→ EXERCISE: From the records below, output exactly the lines running from the line containing "intersection of free" through the line containing "### Alternative Scenario: Clear Violation", and no others.

########

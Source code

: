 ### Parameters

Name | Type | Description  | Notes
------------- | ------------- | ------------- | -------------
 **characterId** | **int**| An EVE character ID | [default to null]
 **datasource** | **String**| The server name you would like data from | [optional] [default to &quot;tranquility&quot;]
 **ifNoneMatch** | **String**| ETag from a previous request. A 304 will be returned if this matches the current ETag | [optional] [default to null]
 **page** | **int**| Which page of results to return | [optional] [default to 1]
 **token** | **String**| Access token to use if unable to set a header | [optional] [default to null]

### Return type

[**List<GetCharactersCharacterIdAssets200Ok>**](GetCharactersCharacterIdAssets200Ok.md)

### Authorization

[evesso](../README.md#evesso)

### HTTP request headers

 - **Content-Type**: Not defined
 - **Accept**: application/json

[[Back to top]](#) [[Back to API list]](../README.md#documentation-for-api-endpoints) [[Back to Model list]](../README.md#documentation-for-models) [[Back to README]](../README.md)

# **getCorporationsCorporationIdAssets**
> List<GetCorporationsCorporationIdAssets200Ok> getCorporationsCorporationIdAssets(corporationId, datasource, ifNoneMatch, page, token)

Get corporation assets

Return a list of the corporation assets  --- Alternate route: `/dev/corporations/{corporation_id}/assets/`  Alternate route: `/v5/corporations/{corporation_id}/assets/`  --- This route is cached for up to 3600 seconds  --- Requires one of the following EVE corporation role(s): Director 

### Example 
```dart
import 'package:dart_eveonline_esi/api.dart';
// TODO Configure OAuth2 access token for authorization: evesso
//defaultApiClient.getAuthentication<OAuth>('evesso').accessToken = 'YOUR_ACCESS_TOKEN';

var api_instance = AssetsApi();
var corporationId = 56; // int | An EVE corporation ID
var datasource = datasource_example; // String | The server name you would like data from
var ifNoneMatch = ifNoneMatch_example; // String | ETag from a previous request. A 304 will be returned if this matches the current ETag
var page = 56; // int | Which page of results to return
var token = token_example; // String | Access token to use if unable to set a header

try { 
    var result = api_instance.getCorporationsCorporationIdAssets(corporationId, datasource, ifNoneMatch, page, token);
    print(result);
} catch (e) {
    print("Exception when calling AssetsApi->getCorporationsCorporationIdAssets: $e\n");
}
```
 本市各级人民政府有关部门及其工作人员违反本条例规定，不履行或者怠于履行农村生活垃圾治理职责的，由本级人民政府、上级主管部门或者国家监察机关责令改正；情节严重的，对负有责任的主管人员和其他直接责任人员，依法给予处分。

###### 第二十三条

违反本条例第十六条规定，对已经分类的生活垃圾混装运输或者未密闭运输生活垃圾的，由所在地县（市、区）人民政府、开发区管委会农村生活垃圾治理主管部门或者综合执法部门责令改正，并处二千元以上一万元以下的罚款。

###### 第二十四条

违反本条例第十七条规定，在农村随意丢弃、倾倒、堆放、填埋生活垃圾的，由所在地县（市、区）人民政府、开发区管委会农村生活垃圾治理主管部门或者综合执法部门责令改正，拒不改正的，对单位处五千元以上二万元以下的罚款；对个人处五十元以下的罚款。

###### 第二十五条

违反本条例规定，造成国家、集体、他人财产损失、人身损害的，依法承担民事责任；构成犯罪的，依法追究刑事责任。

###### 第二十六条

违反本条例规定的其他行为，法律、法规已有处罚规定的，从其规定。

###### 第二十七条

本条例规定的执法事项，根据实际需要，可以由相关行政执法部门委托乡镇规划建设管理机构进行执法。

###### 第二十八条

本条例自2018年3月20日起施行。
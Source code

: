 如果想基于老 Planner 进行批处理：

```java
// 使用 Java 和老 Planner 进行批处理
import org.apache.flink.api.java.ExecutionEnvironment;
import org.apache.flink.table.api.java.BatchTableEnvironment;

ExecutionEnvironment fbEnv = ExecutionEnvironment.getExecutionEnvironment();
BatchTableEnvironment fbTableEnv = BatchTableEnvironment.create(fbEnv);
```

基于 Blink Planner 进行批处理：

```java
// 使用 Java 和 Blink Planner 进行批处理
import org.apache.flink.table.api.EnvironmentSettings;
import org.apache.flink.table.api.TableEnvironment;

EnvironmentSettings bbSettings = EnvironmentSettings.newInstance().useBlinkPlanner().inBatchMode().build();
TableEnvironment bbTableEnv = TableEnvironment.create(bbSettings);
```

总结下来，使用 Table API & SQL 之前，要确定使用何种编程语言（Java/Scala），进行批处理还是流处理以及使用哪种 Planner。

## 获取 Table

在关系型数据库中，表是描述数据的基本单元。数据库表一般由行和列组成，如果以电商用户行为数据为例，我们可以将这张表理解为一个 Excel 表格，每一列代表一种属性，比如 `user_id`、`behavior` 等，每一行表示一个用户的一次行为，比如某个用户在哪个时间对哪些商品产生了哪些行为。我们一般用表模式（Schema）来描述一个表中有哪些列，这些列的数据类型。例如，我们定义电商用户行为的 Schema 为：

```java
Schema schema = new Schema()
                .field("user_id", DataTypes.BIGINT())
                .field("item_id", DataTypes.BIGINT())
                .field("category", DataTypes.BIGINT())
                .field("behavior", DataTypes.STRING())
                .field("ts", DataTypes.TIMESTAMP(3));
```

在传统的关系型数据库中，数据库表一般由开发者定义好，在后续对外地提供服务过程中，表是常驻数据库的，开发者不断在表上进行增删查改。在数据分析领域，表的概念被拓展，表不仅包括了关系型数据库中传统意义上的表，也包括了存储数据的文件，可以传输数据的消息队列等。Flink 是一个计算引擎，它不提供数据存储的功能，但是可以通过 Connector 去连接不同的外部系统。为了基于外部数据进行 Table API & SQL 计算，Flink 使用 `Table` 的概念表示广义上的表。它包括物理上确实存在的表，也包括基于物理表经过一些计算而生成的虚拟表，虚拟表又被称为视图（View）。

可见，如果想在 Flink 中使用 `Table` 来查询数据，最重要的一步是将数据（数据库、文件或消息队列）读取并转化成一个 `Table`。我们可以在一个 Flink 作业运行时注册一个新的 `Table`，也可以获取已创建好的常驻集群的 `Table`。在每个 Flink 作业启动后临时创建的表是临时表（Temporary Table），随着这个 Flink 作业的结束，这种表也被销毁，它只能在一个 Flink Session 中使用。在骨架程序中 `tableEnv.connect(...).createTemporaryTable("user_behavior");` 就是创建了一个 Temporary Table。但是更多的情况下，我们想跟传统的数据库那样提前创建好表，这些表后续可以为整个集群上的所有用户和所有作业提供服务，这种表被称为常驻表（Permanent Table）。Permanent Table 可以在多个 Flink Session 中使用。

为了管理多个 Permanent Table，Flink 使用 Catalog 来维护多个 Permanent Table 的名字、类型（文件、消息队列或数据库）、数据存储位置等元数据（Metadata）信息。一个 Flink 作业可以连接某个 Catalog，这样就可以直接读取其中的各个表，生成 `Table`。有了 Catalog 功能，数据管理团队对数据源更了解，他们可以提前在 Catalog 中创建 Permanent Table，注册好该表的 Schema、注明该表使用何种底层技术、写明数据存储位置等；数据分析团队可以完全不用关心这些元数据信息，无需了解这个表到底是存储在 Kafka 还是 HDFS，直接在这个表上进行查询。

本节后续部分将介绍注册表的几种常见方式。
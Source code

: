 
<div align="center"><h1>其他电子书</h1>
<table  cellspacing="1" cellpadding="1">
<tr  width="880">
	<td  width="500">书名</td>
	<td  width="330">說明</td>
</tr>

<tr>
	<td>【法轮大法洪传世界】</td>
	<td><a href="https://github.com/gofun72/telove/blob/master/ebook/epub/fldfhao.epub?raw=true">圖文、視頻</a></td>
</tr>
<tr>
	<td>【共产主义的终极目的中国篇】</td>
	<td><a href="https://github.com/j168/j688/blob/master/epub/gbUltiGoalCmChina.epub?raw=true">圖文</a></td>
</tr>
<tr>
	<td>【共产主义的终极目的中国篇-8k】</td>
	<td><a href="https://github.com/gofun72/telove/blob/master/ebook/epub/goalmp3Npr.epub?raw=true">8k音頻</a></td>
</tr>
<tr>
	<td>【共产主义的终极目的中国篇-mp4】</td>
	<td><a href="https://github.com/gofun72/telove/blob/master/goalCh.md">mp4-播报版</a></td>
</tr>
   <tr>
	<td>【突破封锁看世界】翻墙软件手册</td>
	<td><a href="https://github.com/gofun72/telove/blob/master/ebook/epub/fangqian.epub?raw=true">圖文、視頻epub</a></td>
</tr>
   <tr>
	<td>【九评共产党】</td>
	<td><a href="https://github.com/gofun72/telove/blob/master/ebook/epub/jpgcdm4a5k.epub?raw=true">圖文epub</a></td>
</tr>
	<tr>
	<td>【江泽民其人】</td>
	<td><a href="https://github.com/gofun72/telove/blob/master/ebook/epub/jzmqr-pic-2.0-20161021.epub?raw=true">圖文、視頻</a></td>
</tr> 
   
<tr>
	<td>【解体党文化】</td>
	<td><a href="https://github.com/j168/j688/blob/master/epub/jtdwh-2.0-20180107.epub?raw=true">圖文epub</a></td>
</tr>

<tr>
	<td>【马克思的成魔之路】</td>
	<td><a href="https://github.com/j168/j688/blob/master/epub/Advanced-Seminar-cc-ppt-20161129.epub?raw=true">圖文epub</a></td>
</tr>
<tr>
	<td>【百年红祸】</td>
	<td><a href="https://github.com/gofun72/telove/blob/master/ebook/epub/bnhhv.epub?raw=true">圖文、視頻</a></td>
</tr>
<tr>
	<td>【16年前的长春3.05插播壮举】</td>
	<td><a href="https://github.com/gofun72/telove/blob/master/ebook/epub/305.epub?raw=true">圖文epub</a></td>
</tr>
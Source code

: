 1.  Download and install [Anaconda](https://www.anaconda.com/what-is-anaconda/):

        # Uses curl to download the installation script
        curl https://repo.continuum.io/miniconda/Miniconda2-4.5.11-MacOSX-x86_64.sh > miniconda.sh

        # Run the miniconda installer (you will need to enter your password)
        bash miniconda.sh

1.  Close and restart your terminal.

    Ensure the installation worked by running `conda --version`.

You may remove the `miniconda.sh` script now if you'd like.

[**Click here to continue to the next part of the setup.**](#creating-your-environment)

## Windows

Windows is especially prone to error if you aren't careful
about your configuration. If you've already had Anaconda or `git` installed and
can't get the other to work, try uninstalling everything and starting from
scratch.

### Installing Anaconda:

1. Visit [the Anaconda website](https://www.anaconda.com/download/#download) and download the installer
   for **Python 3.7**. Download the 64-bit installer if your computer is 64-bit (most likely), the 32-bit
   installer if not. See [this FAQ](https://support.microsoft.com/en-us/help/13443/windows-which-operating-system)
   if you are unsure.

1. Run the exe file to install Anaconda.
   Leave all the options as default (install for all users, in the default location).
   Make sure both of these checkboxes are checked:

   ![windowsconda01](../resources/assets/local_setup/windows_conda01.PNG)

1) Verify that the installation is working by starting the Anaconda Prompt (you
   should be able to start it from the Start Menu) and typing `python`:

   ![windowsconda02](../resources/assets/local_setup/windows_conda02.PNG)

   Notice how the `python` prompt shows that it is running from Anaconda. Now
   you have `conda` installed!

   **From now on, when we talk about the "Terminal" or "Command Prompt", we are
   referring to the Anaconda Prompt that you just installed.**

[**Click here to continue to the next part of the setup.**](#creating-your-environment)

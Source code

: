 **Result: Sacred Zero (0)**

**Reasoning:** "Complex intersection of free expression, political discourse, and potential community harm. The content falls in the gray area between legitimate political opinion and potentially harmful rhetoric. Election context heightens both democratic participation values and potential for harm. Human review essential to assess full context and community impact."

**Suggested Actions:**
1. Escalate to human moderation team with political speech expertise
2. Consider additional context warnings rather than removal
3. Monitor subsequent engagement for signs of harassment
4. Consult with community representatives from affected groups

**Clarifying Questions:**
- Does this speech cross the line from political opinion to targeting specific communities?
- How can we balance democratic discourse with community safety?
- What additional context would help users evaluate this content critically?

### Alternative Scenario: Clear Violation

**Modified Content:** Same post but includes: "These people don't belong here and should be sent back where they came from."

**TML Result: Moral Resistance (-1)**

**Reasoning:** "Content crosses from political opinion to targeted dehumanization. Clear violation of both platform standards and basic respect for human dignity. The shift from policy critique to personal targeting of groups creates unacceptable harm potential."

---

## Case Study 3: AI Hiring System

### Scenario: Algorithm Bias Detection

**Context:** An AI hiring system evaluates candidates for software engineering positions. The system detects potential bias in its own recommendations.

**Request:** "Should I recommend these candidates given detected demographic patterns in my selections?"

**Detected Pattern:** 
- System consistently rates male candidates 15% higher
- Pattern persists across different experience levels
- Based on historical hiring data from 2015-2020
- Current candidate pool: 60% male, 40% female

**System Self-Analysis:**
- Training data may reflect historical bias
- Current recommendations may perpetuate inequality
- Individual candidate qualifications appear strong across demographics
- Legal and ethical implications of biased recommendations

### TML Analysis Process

########

→ EXERCISE RESPONSE:
**Reasoning:** "Complex intersection of free expression, political discourse, and potential community harm. The content falls in the gray area between legitimate political opinion and potentially harmful rhetoric. Election context heightens both democratic participation values and potential for harm. Human review essential to assess full context and community impact."

**Suggested Actions:**
1. Escalate to human moderation team with political speech expertise
2. Consider additional context warnings rather than removal
3. Monitor subsequent engagement for signs of harassment
4. Consult with community representatives from affected groups

**Clarifying Questions:**
- Does this speech cross the line from political opinion to targeting specific communities?
- How can we balance democratic discourse with community safety?
- What additional context would help users evaluate this content critically?

### Alternative Scenario: Clear Violation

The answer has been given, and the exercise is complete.